* _DIRECTIONS_
Collect each line of the records containing the string "condición".
++++++++++++++++++++
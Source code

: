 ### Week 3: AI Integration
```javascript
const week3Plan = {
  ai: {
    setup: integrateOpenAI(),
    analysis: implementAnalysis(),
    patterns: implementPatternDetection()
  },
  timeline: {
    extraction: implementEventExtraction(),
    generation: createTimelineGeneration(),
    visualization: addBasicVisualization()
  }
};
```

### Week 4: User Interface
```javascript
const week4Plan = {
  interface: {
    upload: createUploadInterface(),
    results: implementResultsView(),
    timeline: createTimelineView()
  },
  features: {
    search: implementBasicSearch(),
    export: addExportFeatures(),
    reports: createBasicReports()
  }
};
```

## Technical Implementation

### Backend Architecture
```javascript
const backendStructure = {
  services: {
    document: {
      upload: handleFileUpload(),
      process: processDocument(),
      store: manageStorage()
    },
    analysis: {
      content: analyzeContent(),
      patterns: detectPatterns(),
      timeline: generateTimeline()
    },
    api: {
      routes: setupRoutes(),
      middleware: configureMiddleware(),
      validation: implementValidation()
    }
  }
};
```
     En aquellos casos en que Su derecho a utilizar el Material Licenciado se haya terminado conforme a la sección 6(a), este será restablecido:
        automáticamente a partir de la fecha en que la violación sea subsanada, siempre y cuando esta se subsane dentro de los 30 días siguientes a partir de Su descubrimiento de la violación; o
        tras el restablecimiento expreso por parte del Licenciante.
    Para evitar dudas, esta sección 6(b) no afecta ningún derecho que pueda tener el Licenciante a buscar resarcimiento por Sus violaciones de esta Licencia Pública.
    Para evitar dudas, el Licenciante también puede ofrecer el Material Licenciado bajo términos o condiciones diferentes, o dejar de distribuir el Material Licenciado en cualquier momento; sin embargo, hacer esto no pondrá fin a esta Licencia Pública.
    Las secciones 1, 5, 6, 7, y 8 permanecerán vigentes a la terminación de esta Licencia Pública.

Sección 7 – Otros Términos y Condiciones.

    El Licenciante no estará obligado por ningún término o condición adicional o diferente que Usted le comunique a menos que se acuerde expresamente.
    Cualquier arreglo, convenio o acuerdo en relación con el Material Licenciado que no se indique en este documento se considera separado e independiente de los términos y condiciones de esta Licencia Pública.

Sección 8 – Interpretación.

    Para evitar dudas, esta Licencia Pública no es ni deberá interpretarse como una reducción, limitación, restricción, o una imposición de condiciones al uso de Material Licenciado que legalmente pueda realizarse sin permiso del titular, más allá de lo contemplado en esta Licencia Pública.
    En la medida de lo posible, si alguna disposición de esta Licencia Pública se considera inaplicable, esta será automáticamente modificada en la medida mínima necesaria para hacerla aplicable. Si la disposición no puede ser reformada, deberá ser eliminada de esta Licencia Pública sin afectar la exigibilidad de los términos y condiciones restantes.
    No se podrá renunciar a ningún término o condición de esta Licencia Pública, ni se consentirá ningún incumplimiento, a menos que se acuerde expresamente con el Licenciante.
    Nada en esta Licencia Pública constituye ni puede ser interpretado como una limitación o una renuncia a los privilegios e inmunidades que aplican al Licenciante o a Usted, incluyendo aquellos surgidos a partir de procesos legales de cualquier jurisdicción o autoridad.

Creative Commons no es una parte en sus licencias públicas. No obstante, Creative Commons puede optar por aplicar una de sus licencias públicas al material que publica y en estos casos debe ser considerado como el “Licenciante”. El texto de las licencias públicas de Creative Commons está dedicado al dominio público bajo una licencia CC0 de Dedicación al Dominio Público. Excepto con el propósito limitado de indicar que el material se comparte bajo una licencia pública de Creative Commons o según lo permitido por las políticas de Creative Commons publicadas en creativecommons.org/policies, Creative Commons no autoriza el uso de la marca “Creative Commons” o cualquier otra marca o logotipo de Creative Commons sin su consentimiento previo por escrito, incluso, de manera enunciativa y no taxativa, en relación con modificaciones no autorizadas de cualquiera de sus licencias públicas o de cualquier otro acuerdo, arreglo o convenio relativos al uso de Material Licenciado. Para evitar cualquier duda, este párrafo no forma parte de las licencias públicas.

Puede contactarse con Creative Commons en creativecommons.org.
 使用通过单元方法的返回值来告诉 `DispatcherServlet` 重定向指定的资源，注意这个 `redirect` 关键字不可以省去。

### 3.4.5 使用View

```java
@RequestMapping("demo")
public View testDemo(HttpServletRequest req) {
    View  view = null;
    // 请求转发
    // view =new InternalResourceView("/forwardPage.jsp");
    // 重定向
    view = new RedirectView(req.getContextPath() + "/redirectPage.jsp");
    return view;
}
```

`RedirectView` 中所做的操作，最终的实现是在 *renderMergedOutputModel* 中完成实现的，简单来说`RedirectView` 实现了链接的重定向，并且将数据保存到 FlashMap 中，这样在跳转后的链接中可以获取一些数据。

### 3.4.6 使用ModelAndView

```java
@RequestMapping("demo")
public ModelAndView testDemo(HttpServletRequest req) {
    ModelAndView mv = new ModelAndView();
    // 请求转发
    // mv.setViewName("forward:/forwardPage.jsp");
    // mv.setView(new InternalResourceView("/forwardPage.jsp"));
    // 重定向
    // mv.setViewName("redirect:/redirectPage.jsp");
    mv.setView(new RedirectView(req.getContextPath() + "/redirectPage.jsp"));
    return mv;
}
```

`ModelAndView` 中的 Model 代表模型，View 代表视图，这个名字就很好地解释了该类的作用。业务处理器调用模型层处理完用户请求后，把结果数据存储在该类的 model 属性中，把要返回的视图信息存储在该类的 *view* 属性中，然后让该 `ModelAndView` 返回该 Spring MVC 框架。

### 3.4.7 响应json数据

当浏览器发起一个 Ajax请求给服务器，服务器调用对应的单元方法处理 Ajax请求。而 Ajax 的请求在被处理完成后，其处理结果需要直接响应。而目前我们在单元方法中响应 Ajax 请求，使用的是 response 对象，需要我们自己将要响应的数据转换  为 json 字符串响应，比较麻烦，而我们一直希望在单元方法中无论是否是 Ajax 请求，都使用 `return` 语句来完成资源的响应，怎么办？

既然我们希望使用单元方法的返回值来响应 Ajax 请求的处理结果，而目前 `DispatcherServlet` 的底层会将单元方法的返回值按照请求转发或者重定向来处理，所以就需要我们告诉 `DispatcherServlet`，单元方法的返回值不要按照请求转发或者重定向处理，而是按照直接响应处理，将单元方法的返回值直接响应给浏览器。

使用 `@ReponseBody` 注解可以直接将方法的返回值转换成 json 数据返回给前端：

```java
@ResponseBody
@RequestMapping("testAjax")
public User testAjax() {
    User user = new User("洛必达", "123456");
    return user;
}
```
++++++++++++++++++++
* _SOLUTION TO THIS PROBLEM_
    El Licenciante no estará obligado por ningún término o condición adicional o diferente que Usted le comunique a menos que se acuerde expresamente.
    No se podrá renunciar a ningún término o condición de esta Licencia Pública, ni se consentirá ningún incumplimiento, a menos que se acuerde expresamente con el Licenciante.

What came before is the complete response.